By Michael McCarthy By Michael McCarthy | February 24, 2022 | Food & Drink
Robert Mondavi partners with legendary porcelain house Bernardaud to create exclusive art bottles—purchased only with NFTs.
A trio of the newly designed bottles by Bernardaud
Robert Mondavi Winery is among Napa’s old guard, but this hasn’t stopped the minds behind the winemaker from evolving—especially with a multimillion-dollar renovation and a modern twist on collecting rare bottles. The winery recently unveiled a new limited-edition collection of wines, dubbed MCMXVI, which can be purchased exclusively with nonfungible tokens, or NFTs.

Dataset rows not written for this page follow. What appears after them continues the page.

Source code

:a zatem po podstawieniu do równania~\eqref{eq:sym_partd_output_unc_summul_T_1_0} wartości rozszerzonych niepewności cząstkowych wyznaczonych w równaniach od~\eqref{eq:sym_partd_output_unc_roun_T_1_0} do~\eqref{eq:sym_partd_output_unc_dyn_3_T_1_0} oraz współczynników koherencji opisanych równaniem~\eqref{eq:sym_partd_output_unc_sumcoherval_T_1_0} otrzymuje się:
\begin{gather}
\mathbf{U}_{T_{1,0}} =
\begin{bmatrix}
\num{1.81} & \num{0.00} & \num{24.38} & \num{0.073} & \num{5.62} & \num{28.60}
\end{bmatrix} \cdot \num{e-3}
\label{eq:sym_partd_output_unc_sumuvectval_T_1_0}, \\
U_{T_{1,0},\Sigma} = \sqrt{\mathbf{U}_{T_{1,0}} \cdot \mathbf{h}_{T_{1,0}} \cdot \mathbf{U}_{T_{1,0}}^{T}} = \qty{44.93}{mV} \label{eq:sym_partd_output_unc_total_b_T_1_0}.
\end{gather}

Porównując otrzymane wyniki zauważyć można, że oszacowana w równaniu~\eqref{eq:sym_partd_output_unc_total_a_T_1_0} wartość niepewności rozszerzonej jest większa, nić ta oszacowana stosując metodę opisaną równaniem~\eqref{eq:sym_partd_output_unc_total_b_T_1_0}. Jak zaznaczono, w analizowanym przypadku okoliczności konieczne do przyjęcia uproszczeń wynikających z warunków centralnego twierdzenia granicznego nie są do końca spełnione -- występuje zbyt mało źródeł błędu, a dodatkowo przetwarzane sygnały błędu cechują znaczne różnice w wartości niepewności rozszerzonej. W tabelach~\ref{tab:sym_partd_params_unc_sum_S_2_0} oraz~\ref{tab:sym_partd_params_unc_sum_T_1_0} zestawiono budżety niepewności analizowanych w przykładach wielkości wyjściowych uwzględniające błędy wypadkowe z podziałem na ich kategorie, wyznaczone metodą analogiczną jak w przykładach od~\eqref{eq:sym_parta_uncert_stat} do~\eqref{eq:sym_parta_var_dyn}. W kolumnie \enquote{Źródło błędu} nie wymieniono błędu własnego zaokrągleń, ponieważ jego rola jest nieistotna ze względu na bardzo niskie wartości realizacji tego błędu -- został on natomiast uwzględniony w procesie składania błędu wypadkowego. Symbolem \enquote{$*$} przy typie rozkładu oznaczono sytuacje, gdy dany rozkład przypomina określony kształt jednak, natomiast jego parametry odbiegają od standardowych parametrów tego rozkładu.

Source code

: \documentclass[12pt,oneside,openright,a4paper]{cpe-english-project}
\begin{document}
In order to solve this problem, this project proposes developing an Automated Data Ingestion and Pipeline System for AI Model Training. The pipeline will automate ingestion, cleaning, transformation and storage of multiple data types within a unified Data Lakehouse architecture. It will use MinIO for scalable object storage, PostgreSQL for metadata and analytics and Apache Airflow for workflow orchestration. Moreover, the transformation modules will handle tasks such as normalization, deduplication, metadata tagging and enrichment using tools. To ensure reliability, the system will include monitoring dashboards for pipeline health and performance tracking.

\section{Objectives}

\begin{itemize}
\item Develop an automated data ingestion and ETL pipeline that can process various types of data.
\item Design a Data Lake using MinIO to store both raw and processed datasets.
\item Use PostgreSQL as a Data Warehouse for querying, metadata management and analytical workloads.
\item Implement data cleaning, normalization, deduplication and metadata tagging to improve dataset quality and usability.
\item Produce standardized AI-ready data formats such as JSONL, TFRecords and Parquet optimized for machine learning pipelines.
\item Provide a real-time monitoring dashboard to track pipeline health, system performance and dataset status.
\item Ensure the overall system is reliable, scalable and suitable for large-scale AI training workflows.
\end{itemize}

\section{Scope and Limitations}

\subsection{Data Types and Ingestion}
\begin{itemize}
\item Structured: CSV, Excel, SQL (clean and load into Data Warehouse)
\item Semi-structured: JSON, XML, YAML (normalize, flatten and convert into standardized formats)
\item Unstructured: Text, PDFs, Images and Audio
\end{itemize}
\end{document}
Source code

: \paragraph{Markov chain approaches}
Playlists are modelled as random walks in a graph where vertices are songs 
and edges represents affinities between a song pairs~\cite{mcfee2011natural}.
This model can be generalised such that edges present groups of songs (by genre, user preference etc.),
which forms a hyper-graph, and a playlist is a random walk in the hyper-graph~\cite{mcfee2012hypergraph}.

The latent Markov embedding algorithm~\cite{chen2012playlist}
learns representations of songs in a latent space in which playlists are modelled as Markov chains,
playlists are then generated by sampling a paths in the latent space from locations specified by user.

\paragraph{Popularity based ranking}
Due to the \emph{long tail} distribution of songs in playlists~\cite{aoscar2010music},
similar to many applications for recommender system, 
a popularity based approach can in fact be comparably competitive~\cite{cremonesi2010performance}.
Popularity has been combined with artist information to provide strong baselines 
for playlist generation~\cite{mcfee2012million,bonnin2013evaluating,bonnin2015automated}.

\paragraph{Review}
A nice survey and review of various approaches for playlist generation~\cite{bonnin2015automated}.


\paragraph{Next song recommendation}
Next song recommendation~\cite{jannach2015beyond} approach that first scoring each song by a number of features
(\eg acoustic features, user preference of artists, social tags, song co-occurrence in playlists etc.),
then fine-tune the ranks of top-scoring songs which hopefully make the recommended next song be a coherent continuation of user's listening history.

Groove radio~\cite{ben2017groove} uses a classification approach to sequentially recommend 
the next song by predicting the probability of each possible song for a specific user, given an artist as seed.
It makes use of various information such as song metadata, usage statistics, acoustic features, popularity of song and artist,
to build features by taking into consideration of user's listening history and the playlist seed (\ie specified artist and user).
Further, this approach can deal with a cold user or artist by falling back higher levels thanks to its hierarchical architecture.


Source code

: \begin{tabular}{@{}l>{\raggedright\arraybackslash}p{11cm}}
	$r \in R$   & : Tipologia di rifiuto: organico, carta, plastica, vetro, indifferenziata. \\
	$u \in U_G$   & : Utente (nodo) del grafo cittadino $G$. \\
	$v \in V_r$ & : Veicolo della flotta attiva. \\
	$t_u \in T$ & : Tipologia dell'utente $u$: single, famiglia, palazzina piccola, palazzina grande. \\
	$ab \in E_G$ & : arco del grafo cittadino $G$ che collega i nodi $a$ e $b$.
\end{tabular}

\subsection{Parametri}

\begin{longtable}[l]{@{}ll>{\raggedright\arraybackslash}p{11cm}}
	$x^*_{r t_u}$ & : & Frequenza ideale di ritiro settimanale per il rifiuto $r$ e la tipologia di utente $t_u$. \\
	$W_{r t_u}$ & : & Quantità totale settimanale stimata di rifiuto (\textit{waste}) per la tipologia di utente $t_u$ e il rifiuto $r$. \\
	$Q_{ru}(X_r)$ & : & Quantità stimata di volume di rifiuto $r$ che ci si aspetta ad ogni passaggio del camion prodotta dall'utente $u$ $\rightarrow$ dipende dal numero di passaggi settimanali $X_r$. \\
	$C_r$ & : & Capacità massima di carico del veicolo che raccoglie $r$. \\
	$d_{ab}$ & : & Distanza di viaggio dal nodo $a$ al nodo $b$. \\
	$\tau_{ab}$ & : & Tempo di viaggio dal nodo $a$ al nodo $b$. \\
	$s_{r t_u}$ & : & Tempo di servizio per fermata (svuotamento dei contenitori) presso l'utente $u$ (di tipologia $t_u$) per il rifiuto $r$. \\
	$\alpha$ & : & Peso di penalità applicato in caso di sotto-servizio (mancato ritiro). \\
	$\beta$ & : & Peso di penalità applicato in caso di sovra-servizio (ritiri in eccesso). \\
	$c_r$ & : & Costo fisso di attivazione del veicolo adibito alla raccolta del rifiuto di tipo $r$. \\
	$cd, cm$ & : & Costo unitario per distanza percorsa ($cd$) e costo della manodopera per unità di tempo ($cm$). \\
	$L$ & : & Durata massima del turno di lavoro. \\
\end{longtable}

In a nod to the year the winery was founded, a mere 1,966 porcelain Mondavi magnums were created with French luxury porcelain house Bernardaud; it’s the first time Bernardaud has produced bottles in its 150-year history. The bottles, each a collectible piece of art, hold custom wine blends created by Mondavi’s Winery Technical Council—Geneviève Janssens, Andy Erickson and Thomas Rivers Brown—and are sourced from the renowned To Kalon Vineyard in Napa Valley.
The rare art bottles only can be purchased via NFTs.
Why use NFTs, and how does all of this actually work?
First, the unique release addresses the global issue—in the wine industry and among other highly coveted products—of counterfeiting. The winery offers collectors a digital transaction record for their corresponding NFT purchase, which is tied to the bottle each collector receives. This proof of authenticity lives forever in the so-called blockchain. Once collectors make a purchase, artist Clay Heaton produces digital artwork—a collectible NFT—which serves as a token or key. This gives buyers access to the actual wine, along with the opportunity to take part in exclusive experiences at the winery and insider access to future collaborations and special wines.
Each sculptural bottle took 50 artisans two weeks to create; color schemes include reflective red and platinum, matte-black and reflective red and gold. The team spent considerable time experimenting with kiln temperatures, pigment and glazing to achieve the desired look. Topping each bottle is an ornamental piece that features an engraving of the winery’s arch and bell tower. Two of the bottles feature burgundy hues, paying homage to Mondavi’s signature cabernet sauvignon.
The burgundy and gold bottle.
To honor the founder’s incessant curiosity, the Mondavi team will conduct a little wine-aging experiment by arranging a stash of the wines (both in traditional glass bottles and the celebratory porcelain) on their sides for the next 30 years. Every three years, one of each type of bottle will be opened and tasted. Porcelain, of course, offers complete protection from light exposure and boasts less temperature variation than glass. It’s a compelling experiment for winemakers and luxury enthusiasts. In the meantime, prime the NFTs, as beauty and taste await.